**What is needed**
Using the data below, gather each line that includes the word "caméra".
-------- Record extracts --------
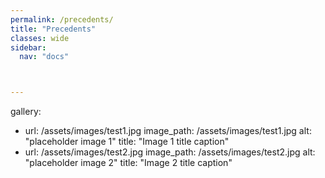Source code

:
 ```yaml
---
permalink: /precedents/
title: "Precedents"
classes: wide
sidebar:
  nav: "docs"



---
```


gallery:
  - url: /assets/images/test1.jpg
    image_path: /assets/images/test1.jpg
    alt: "placeholder image 1"
    title: "Image 1 title caption"
  - url: /assets/images/test2.jpg
    image_path: /assets/images/test2.jpg
    alt: "placeholder image 2"
    title: "Image 2 title caption"
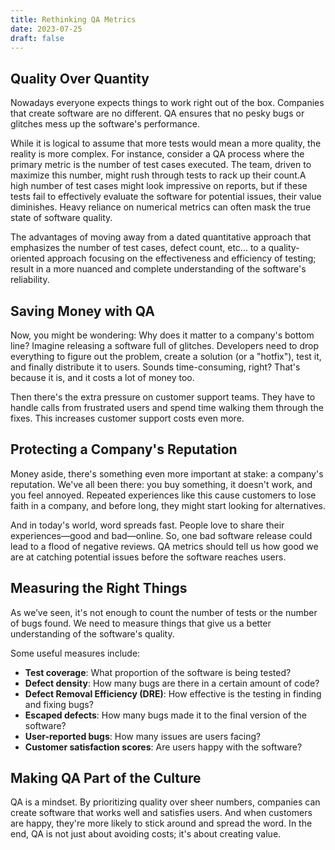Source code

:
 ```yaml
---
title: Rethinking QA Metrics
date: 2023-07-25
draft: false
---
```


## Quality Over Quantity

Nowadays everyone expects things to work right out of the box. Companies that create software are no different. QA ensures that no pesky bugs or glitches mess up the software's performance.

While it is logical to assume that more tests would mean a more quality, the reality is more complex. For instance, consider a QA process where the primary metric is the number of test cases executed. The team, driven to maximize this number, might rush through tests to rack up their count.A high number of test cases might look impressive on reports, but if these tests fail to effectively evaluate the software for potential issues, their value diminishes. Heavy reliance on numerical metrics can often mask the true state of software quality.

The advantages of moving away from a dated quantitative approach that emphasizes the number of test cases, defect count, etc... to a quality-oriented approach focusing on the effectiveness and efficiency of testing; result in a more nuanced and complete understanding of the software's reliability.

## Saving Money with QA

Now, you might be wondering: Why does it matter to a company's bottom line? Imagine releasing a software full of glitches. Developers need to drop everything to figure out the problem, create a solution (or a "hotfix"), test it, and finally distribute it to users. Sounds time-consuming, right? That's because it is, and it costs a lot of money too.

Then there's the extra pressure on customer support teams. They have to handle calls from frustrated users and spend time walking them through the fixes. This increases customer support costs even more.

## Protecting a Company's Reputation

Money aside, there's something even more important at stake: a company's reputation. We've all been there: you buy something, it doesn't work, and you feel annoyed. Repeated experiences like this cause customers to lose faith in a company, and before long, they might start looking for alternatives.

And in today's world, word spreads fast. People love to share their experiences—good and bad—online. So, one bad software release could lead to a flood of negative reviews. QA metrics should tell us how good we are at catching potential issues before the software reaches users.

## Measuring the Right Things

As we’ve seen, it's not enough to count the number of tests or the number of bugs found. We need to measure things that give us a better understanding of the software's quality.

Some useful measures include:

- **Test coverage**: What proportion of the software is being tested?
- **Defect density**: How many bugs are there in a certain amount of code?
- **Defect Removal Efficiency (DRE)**: How effective is the testing in finding and fixing bugs?
- **Escaped defects**: How many bugs made it to the final version of the software?
- **User-reported bugs**: How many issues are users facing?
- **Customer satisfaction scores**: Are users happy with the software?

## Making QA Part of the Culture

QA is a mindset. By prioritizing quality over sheer numbers, companies can create software that works well and satisfies users. And when customers are happy, they're more likely to stick around and spread the word. In the end, QA is not just about avoiding costs; it's about creating value.
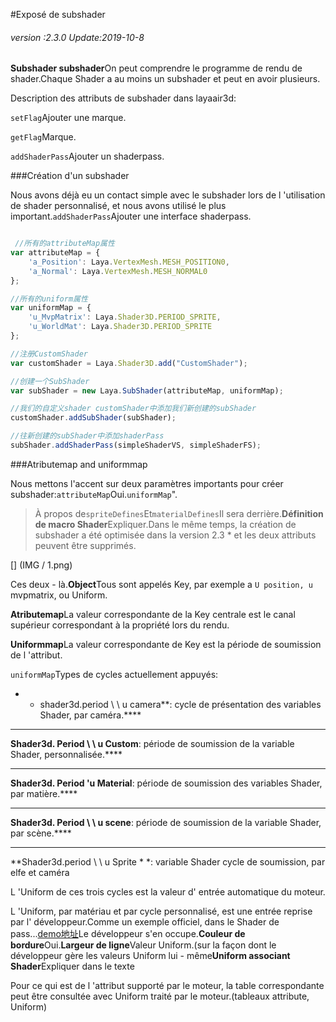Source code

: #Exposé de subshader

###### *version :2.3.0   Update:2019-10-8*

​**Subshader subshader**On peut comprendre le programme de rendu de shader.Chaque Shader a au moins un subshader et peut en avoir plusieurs.

Description des attributs de subshader dans layaair3d:

​`setFlag`Ajouter une marque.

​`getFlag`Marque.

​`addShaderPass`Ajouter un shaderpass.

###Création d'un subshader

Nous avons déjà eu un contact simple avec le subshader lors de l 'utilisation de shader personnalisé, et nous avons utilisé le plus important.`addShaderPass`Ajouter une interface shaderpass.


```typescript

 //所有的attributeMap属性
var attributeMap = {
    'a_Position': Laya.VertexMesh.MESH_POSITION0,
    'a_Normal': Laya.VertexMesh.MESH_NORMAL0
};

//所有的uniform属性
var uniformMap = {
    'u_MvpMatrix': Laya.Shader3D.PERIOD_SPRITE, 
    'u_WorldMat': Laya.Shader3D.PERIOD_SPRITE
};

//注册CustomShader 
var customShader = Laya.Shader3D.add("CustomShader");

//创建一个SubShader
var subShader = new Laya.SubShader(attributeMap, uniformMap);

//我们的自定义shader customShader中添加我们新创建的subShader
customShader.addSubShader(subShader);

//往新创建的subShader中添加shaderPass
subShader.addShaderPass(simpleShaderVS, simpleShaderFS);
```


###Atributemap and uniformmap

Nous mettons l'accent sur deux paramètres importants pour créer subshader:`attributeMap`Oui.`uniformMap`".

> À propos de`spriteDefines`Et`materialDefines`Il sera derrière.**Définition de macro Shader**Expliquer.Dans le même temps, la création de subshader a été optimisée dans la version 2.3 * et les deux attributs peuvent être supprimés.

[] (IMG / 1.png) <br >

Ces deux - là.**Object**Tous sont appelés Key, par exemple a ` U position, u ` mvpmatrix, ou Uniform.

**Atributemap**La valeur correspondante de la Key centrale est le canal supérieur correspondant à la propriété lors du rendu.

**Uniformmap**La valeur correspondante de Key est la période de soumission de l 'attribut.

`uniformMap`Types de cycles actuellement appuyés:

* * shader3d.period \ \ u camera**: cycle de présentation des variables Shader, par caméra.****
****
**Shader3d. Period \ \ u Custom**: période de soumission de la variable Shader, personnalisée.****
****
**Shader3d. Period 'u Material**: période de soumission des variables Shader, par matière.****
****
**Shader3d. Period \ \ u scene**: période de soumission de la variable Shader, par scène.****
****
**Shader3d.period \ \ u Sprite * *: variable Shader cycle de soumission, par elfe et caméra

L 'Uniform de ces trois cycles est la valeur d' entrée automatique du moteur.

L 'Uniform, par matériau et par cycle personnalisé, est une entrée reprise par l' développeur.Comme un exemple officiel, dans le Shader de pass...[demo地址](http://layaair2.ldc2.layabox.com/demo2/?language=ch&category=3d&group=Shader&name=Shader_MultiplePassOutline)Le développeur s'en occupe.**Couleur de bordure**Oui.**Largeur de ligne**Valeur Uniform.(sur la façon dont le développeur gère les valeurs Uniform lui - même**Uniform associant Shader**Expliquer dans le texte

Pour ce qui est de l 'attribut supporté par le moteur, la table correspondante peut être consultée avec Uniform traité par le moteur.(tableaux attribute, Uniform)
--------
**Written solution**
* * shader3d.period \ \ u camera**: cycle de présentation des variables Shader, par caméra.****
**Shader3d.period \ \ u Sprite * *: variable Shader cycle de soumission, par elfe et caméra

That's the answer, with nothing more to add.